## RECORDS SUPPLIED
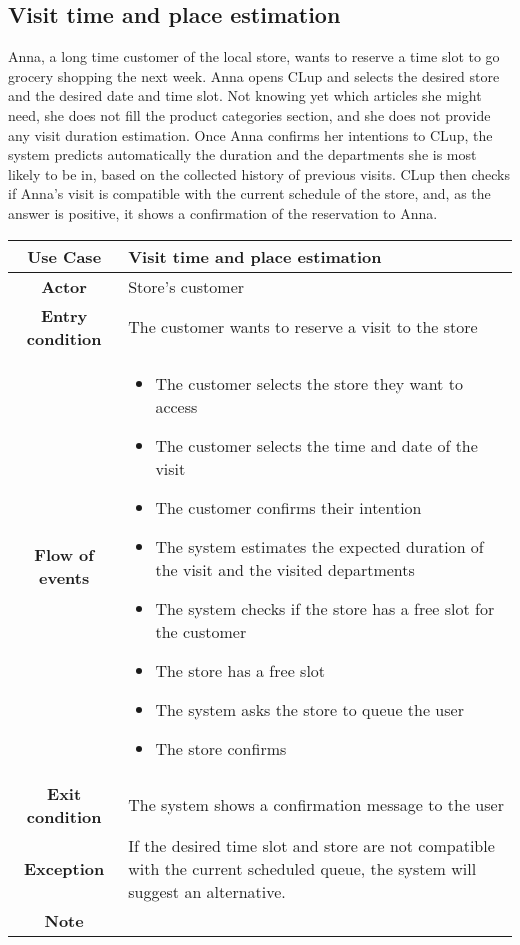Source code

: \documentclass[../../main.tex]{subfiles}
\begin{document}
    \subsection*{Visit time and place estimation}

    Anna, a long time customer of the local store, wants to reserve a time slot to go grocery shopping the next week. 
    Anna opens CLup and selects the desired store and the desired date and time slot. 
    Not knowing yet which articles she might need, she does not fill the product categories section, 
    and she does not provide any visit duration estimation. Once Anna confirms her intentions to CLup, 
    the system predicts automatically the duration and the departments she is most likely to be in, 
    based on the collected history of previous visits. CLup then checks if Anna's visit is compatible with the 
    current schedule of the store, and, as the answer is positive, it shows a confirmation of the reservation to Anna.

    \begin{table}[H]
      \centering
        \begin{tabular}{c m{}}
        \hline
        \textbf{Use Case} & Visit time and place estimation\\ \hline
        \textbf{Actor} & Store's customer\\ \hline
        \textbf{Entry condition} & The customer wants to reserve a visit to the store\\  \hline
        \textbf{Flow of events} & \begin{itemize}
                                    \item The customer selects the store they want to access
                                    \item The customer selects the time and date of the visit
                                    \item The customer confirms their intention
                                    \item The system estimates the expected duration of the visit and the visited departments
                                    \item The system checks if the store has a free slot for the customer
                                    \item The store has a free slot
                                    \item The system asks the store to queue the user
                                    \item The store confirms
                                  \end{itemize}\\ \hline
        \textbf{Exit condition} & The system shows a confirmation message to the user \\ \hline
        \textbf{Exception} & If the desired time slot and store are not compatible with the current scheduled queue, the system will suggest an alternative. \\ \hline
        \textbf{Note} &\\ \hline
        \end{tabular}
    \end{table}
\end{document}
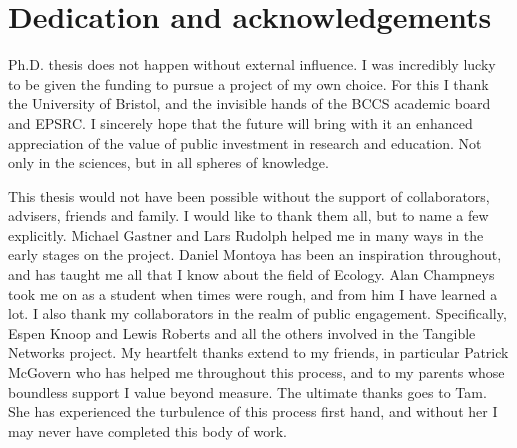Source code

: %
%

\chapter*{Dedication and acknowledgements}
\begin{SingleSpace}
 Ph.D. thesis does not happen without external influence. I was incredibly lucky to be given the funding to pursue a project of my own choice. For this I thank the University of Bristol, and the invisible hands of the BCCS academic board and EPSRC. I sincerely hope that the future will bring with it an enhanced appreciation of the value of public investment in research and education. Not only in the sciences, but in all spheres of knowledge. 

This thesis would not have been possible without the support of collaborators, advisers, friends and family. I would like to thank them all, but to name a few explicitly. Michael Gastner and Lars Rudolph helped me in many ways in the early stages on the project. Daniel Montoya has been an inspiration throughout, and has taught me all that I know about the field of Ecology. Alan Champneys took me on as a student when times were rough, and from him I have learned a lot. I also thank my collaborators in the realm of public engagement. Specifically, Espen Knoop and Lewis Roberts and all the others involved in the Tangible Networks project. My heartfelt thanks extend to my friends, in particular Patrick McGovern who has helped me throughout this process, and to my parents whose boundless support I value beyond measure. The ultimate thanks goes to Tam. She has experienced the turbulence of this process first hand, and without her I may never have completed this body of work.


\end{SingleSpace}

## INSTRUCTIONS TO FOLLOW
List the lines of the entries that include "itemize".

## REPLY TO THE TASK
        \textbf{Flow of events} & \begin{itemize}
                                  \end{itemize}\\ \hline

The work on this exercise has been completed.